While out walking, I found myself amazed and delighted. A bird flew past my peripheral vision and when I looked to see what kind it was, I gasped: a Red-cockaded woodpecker. In all the years I have lived where I do, I have never, ever spotted one. I knew it by its back which is barred with white and black horizontal stripes, its black cape and nape the encircles large white cheek pouches. Despite its name, there was no red. Only the males have several red feathers that they show when excited. I just stood there and watched through my binoculars. It’s sad to think these birds are endangered. I wished there was someone else around so I could point and tell them, “Look! A Red-cockaded woodpecker,” though, perhaps, they might not be as excited as me.

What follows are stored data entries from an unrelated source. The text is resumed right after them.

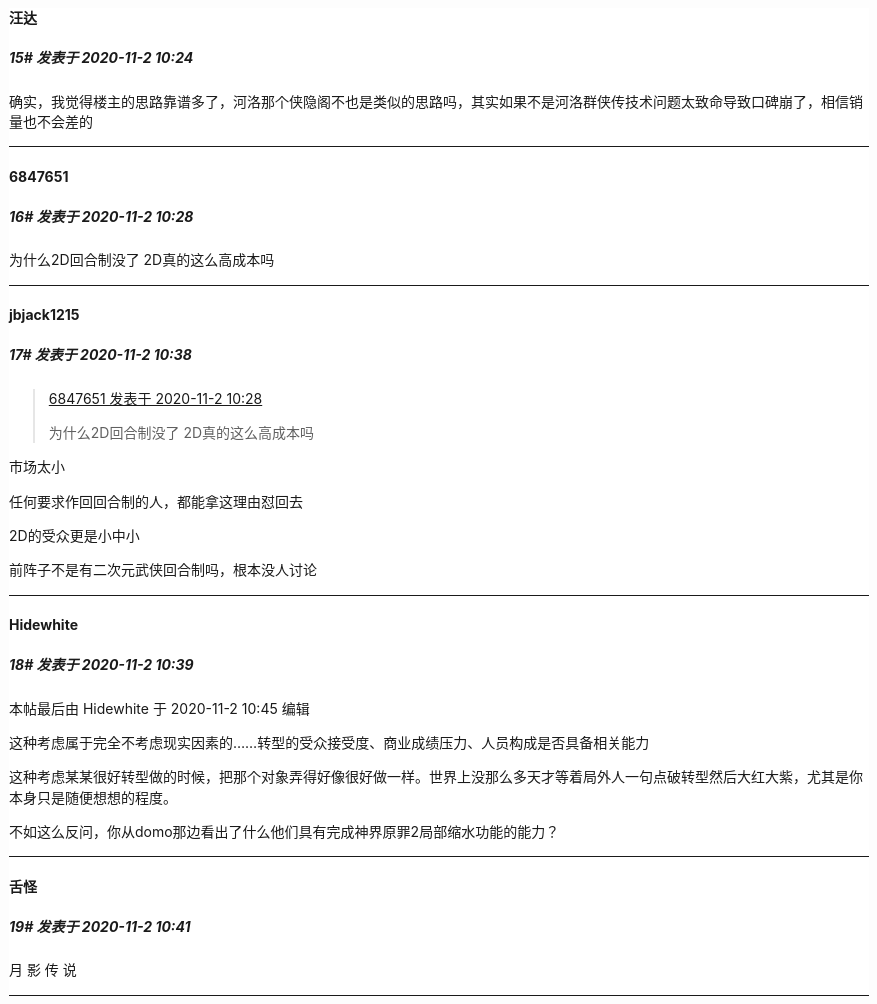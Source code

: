 ####  汪达  
##### 15#       发表于 2020-11-2 10:24


确实，我觉得楼主的思路靠谱多了，河洛那个侠隐阁不也是类似的思路吗，其实如果不是河洛群侠传技术问题太致命导致口碑崩了，相信销量也不会差的


-----

####  6847651  
##### 16#       发表于 2020-11-2 10:28


为什么2D回合制没了 2D真的这么高成本吗


-----

####  jbjack1215  
##### 17#       发表于 2020-11-2 10:38


<blockquote><a href="httphttps://bbs.saraba1st.com/2b/forum.php?mod=redirect&amp;goto=findpost&amp;pid=49256817&amp;ptid=1969770" target="_blank">6847651 发表于 2020-11-2 10:28</a>

为什么2D回合制没了 2D真的这么高成本吗</blockquote>
市场太小

任何要求作回回合制的人，都能拿这理由怼回去

2D的受众更是小中小

前阵子不是有二次元武侠回合制吗，根本没人讨论


-----

####  Hidewhite  
##### 18#       发表于 2020-11-2 10:39


 本帖最后由 Hidewhite 于 2020-11-2 10:45 编辑 

这种考虑属于完全不考虑现实因素的……转型的受众接受度、商业成绩压力、人员构成是否具备相关能力

这种考虑某某很好转型做的时候，把那个对象弄得好像很好做一样。世界上没那么多天才等着局外人一句点破转型然后大红大紫，尤其是你本身只是随便想想的程度。

不如这么反问，你从domo那边看出了什么他们具有完成神界原罪2局部缩水功能的能力？


-----

####  舌怪  
##### 19#       发表于 2020-11-2 10:41


月 影 传 说


-----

I do not lead a big, boisterous life of being seen. Nor do I lead a life of “quiet desperation,” as Henry David Thoreau coined it. Yes, my life is quiet, but it is also fairly content. In a world that is filled with discontent and dissatisfaction, I am finding my way of moving about the world to be going against the grain of things.
The poet William Carlos Williams wrote, “I like my ability to be drunk with the sudden realization of value in things others never notice.” And he did. Trees, plums, a cat, a red wheelbarrow. Things he saw in his hometown of Paterson, New Jersey where he was a practicing doctor who wrote poems in between seeing patients.